水問答について秀吉の重臣が連署して百姓に与えた折紙である。
升水之儀分而
河原林と申分之
事今度検使被
遣双方令対談
絵図仕来候上
被遂糺明候
処当郷申分
無紛候間如有
来鳴尾村料
水仕可申自今
以後不可有申
事者也、
長束大蔵
八月廿五日 正家(花押)
増田右衛門尉
長盛(花押)
徳善院
玄以(花押)
鳴尾村
百姓中(書き下し文)
摂州武庫郡鳴尾村北郷と申す升水の儀分けて、河原林と申す分のこと、今度検使遣わされ、双方対談せしめ、絵図仕来り候うえ、糺明を遂げられ候ところ、当郷申し分紛れなく候あいだありきたるごとく、鳴尾村料水つかまつり申すべし、自今以後申す事あるべからざるものなり、
(大意)
摂州武庫郡鳴尾村北郷という用水の件、瓦林村の者どもが分捕っているとのこと、このたび使者を派遣され、両村を話し合いの場につかせ、絵図面をこしらえたうえで、真相をはっきりさせた。鳴尾村の主張も明らかなので、従来通り、鳴尾村が用水を引くようにしなさい。

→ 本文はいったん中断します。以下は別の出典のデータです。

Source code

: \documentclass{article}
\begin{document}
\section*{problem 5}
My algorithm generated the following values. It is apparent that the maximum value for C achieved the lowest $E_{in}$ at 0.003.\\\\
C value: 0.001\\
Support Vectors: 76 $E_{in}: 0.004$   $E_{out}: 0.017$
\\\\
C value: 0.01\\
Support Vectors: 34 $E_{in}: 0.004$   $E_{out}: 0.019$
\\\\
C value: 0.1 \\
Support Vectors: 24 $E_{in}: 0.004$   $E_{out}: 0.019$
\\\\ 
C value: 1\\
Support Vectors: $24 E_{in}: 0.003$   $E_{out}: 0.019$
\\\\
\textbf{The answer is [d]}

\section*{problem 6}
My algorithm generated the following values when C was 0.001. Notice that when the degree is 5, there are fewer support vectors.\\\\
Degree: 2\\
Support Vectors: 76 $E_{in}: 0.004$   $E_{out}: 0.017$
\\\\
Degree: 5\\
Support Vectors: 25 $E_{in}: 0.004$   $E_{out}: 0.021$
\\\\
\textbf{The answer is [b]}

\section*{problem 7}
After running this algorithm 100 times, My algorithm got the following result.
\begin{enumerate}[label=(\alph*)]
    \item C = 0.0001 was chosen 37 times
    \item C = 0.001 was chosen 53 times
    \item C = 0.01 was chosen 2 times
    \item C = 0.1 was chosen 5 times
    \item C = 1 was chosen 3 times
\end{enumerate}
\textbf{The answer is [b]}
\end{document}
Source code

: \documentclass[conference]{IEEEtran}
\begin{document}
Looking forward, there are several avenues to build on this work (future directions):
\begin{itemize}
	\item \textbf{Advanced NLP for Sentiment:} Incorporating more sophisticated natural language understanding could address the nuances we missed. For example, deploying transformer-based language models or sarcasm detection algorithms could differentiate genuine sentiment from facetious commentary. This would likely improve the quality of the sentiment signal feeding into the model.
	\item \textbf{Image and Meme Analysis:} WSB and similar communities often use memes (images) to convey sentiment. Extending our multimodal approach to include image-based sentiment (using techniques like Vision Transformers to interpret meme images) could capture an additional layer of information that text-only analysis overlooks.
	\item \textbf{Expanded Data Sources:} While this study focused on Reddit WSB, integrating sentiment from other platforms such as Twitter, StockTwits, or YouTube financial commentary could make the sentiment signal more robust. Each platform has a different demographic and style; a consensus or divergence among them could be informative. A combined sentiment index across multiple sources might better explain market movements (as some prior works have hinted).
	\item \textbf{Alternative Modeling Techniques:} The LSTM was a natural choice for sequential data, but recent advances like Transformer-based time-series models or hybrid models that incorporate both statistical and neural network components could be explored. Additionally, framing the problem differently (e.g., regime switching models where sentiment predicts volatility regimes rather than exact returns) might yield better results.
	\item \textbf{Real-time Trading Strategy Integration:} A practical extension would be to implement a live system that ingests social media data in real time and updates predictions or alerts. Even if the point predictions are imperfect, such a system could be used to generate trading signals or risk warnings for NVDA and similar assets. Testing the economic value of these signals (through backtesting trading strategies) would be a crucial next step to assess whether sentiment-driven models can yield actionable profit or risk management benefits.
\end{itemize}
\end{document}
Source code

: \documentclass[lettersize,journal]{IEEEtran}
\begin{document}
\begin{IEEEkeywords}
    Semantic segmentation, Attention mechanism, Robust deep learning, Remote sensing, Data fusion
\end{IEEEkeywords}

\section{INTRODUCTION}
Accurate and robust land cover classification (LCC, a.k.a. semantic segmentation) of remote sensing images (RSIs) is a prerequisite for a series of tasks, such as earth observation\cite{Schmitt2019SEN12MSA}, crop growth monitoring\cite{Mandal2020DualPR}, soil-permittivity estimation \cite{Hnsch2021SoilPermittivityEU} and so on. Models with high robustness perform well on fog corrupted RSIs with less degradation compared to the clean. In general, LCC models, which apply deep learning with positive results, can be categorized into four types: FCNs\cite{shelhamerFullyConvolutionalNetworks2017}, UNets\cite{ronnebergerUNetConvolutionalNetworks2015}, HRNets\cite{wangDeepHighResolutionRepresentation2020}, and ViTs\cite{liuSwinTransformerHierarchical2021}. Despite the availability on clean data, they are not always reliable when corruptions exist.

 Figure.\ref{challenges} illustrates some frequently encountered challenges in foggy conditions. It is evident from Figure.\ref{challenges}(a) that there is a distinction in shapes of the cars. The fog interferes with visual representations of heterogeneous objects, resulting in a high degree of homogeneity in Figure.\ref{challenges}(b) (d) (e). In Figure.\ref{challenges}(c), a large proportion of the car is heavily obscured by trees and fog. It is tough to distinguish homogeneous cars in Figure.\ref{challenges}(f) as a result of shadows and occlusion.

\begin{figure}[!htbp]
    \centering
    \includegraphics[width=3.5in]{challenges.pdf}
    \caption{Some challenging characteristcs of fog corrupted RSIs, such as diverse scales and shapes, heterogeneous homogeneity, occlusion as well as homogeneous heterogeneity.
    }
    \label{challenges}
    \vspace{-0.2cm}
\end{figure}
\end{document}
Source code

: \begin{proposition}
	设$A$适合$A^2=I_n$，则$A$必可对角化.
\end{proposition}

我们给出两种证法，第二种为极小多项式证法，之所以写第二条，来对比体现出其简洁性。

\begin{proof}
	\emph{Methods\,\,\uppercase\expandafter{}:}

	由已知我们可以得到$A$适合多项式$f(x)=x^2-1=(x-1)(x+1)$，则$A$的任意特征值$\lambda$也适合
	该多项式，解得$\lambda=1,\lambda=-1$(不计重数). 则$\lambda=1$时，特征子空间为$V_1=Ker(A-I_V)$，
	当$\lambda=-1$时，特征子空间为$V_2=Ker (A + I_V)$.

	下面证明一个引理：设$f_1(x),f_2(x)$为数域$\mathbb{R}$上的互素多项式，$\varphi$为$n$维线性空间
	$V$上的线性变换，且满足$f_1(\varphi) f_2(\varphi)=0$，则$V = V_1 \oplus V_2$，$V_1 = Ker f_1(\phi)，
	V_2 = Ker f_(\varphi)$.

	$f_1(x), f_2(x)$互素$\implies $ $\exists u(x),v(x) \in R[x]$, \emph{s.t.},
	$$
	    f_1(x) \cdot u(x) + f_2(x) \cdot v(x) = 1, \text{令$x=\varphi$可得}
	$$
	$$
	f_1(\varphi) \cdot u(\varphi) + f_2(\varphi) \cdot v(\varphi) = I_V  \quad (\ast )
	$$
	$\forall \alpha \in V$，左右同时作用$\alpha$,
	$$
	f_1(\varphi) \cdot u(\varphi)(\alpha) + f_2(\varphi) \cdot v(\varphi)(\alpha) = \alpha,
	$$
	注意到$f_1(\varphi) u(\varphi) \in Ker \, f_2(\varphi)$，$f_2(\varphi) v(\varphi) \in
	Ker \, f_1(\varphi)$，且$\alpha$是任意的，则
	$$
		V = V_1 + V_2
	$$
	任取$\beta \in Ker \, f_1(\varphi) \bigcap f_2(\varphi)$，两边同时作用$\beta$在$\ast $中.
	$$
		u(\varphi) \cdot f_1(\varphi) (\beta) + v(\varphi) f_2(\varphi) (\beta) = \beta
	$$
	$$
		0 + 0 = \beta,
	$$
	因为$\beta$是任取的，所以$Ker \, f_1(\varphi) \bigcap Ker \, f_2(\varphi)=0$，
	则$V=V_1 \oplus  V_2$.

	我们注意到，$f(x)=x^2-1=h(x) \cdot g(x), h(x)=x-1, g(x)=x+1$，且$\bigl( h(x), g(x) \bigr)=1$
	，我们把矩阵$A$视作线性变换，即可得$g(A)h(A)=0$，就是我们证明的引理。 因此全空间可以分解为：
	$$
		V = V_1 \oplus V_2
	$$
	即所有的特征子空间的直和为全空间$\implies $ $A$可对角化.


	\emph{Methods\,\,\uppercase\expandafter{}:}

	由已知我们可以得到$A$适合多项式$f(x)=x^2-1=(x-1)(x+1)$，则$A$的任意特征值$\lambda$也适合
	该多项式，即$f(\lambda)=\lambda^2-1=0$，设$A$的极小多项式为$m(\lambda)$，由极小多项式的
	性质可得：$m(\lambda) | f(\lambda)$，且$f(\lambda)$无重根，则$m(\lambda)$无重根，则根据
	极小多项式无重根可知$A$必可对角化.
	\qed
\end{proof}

今後言い争うことなどあってはならない。
文書の写真はこちら
鳴尾村と河原林=瓦林村の位置関係は以下の通り。
Google Mapsより作成
この両村はこの前年「水問答」で私闘に及んだらしく、13歳の子どもを含む83人が磔刑に処せられている(「多聞院日記」天正20年10月23日条)。